Stored records
★ ★ ★ ★

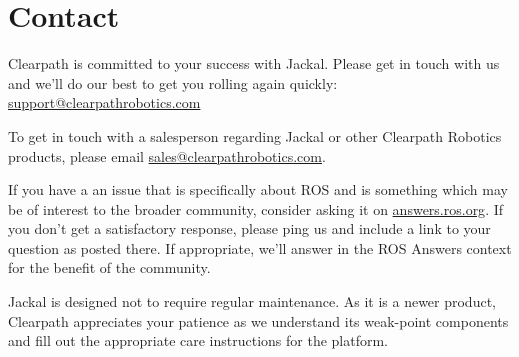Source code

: \documentclass[]{clearpath-latex/clearpath-manual}
\begin{document}
\section{Contact}\label{trouble}\label{contact}

Clearpath is committed to your success with Jackal. Please get in touch with us and we'll
do our best to get you rolling again quickly: \href{mailto:support@clearpathrobotics.com}{support@clearpathrobotics.com}

To get in touch with a salesperson regarding Jackal or other Clearpath Robotics products, please
email \href{mailto:sales@clearpathrobotics.com}{sales@clearpathrobotics.com}.

If you have a an issue that is specifically about ROS and is something which may be of interest
to the broader community, consider asking it on \href{http://answers.ros.org}{answers.ros.org}.
If you don't get a satisfactory response, please ping us and include a link to your question
as posted there. If appropriate, we'll answer in the ROS Answers context for the benefit of the
community.

Jackal is designed not to require regular maintenance. As it is a newer product, Clearpath
appreciates your patience as we understand its weak-point components and fill out the appropriate
care instructions for the platform.
\end{document}
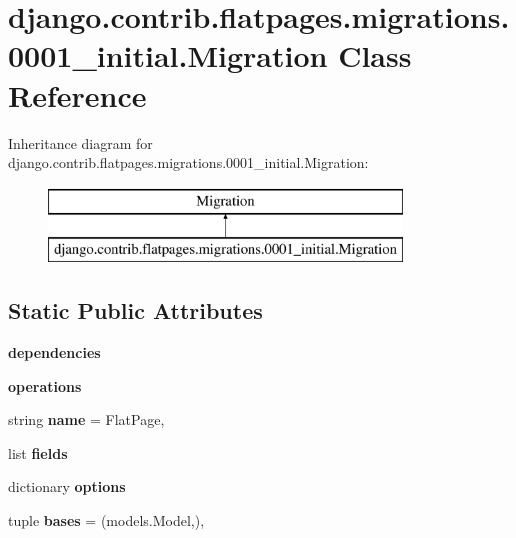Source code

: \hypertarget{classdjango_1_1contrib_1_1flatpages_1_1migrations_1_10001__initial_1_1_migration}{}\section{django.\+contrib.\+flatpages.\+migrations.0001\+\_\+initial.Migration Class Reference}
\label{classdjango_1_1contrib_1_1flatpages_1_1migrations_1_10001__initial_1_1_migration}
Inheritance diagram for django.\+contrib.\+flatpages.\+migrations.0001\+\_\+initial.Migration\+:\begin{figure}[H]
\begin{center}
\leavevmode
\includegraphics[height=2.000000cm]{classdjango_1_1contrib_1_1flatpages_1_1migrations_1_10001__initial_1_1_migration}
\end{center}
\end{figure}
\subsection*{Static Public Attributes}
\begin{DoxyCompactItemize}
\item 
\mbox{\label{classdjango_1_1contrib_1_1flatpages_1_1migrations_1_10001__initial_1_1_migration_aefd2787afda3aef95aba0bf9f108cc40}} 
{\bfseries dependencies}
\item 
\mbox{\label{classdjango_1_1contrib_1_1flatpages_1_1migrations_1_10001__initial_1_1_migration_a026d8fc271aaca41a32626bf34debff9}} 
{\bfseries operations}
\item 
\mbox{\label{classdjango_1_1contrib_1_1flatpages_1_1migrations_1_10001__initial_1_1_migration_a3927685bc2502d7b41d73e1f18b7f3ba}} 
string {\bfseries name} = \textquotesingle{}Flat\+Page\textquotesingle{},
\item 
list {\bfseries fields}
\item 
dictionary {\bfseries options}
\item 
\mbox{\label{classdjango_1_1contrib_1_1flatpages_1_1migrations_1_10001__initial_1_1_migration_a0879adea70f8e803f0efa6d7c23bc8fa}} 
tuple {\bfseries bases} = (models.\+Model,),
\end{DoxyCompactItemize}


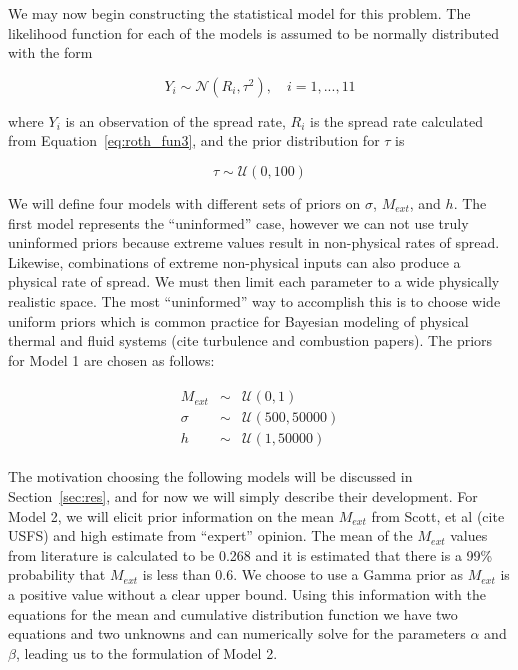 \documentclass[11pt]{article}
\begin{document}
We may now begin constructing the statistical model for this problem. The likelihood function for each of the models is assumed to be normally distributed with the form

\begin{equation}
Y_i \sim \mathcal{N}(R_i,\tau^2),\quad i = 1,...,11
\label{eq:like}
\end{equation}

\noindent where $Y_i$ is an observation of the spread rate, $R_i$ is the spread rate calculated from Equation~\ref{eq:roth_fun3}, and the prior distribution for $\tau$ is

\begin{equation}
\tau \sim \mathcal{U}(0,100)
\label{eq:tau_prior}
\end{equation}

We will define four models with different sets of priors on $\sigma$, $M_{ext}$, and $h$. The first model represents the ``uninformed'' case, however we can not use truly uninformed priors because extreme values result in non-physical rates of spread. Likewise, combinations of extreme non-physical inputs can also produce a physical rate of spread. We must then limit each parameter to a wide physically realistic space. The most ``uninformed'' way to accomplish this is to choose wide uniform priors which is common practice for Bayesian modeling of physical thermal and fluid systems (cite turbulence and combustion papers). The priors for Model 1 are chosen as follows:

\begin{align}
\begin{array}{ccc}
M_{ext} &\sim& \mathcal{U}(0,1) \\
\sigma &\sim& \mathcal{U}(500,50000) \\
h &\sim& \mathcal{U}(1,50000)
\end{array}
\label{eq:mod1_priors}
\end{align}

The motivation choosing the following models will be discussed in Section~\ref{sec:res}, and for now we will simply describe their development. For Model 2, we will elicit prior information on the mean $M_{ext}$ from Scott, et al (cite USFS) and high estimate from ``expert'' opinion. The mean of the $M_{ext}$ values from literature is calculated to be 0.268 and it is estimated that there is a 99\% probability that $M_{ext}$ is less than 0.6. We choose to use a Gamma prior as $M_{ext}$ is a positive value without a clear upper bound. Using this information with the equations for the mean and cumulative distribution function we have two equations and two unknowns and can numerically solve for the parameters $\alpha$ and $\beta$, leading us to the formulation of Model 2.
\end{document}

★ ★ ★ ★

Exercise brief: Print the data above verbatim from the first line through the line holding "do our best", leaving every picture out.

Worked solution:
Source code

: \documentclass[]{clearpath-latex/clearpath-manual}
\begin{document}
\section{Contact}\label{trouble}\label{contact}

Clearpath is committed to your success with Jackal. Please get in touch with us and we'll
do our best to get you rolling again quickly: \href{mailto:support@clearpathrobotics.com}{support@clearpathrobotics.com}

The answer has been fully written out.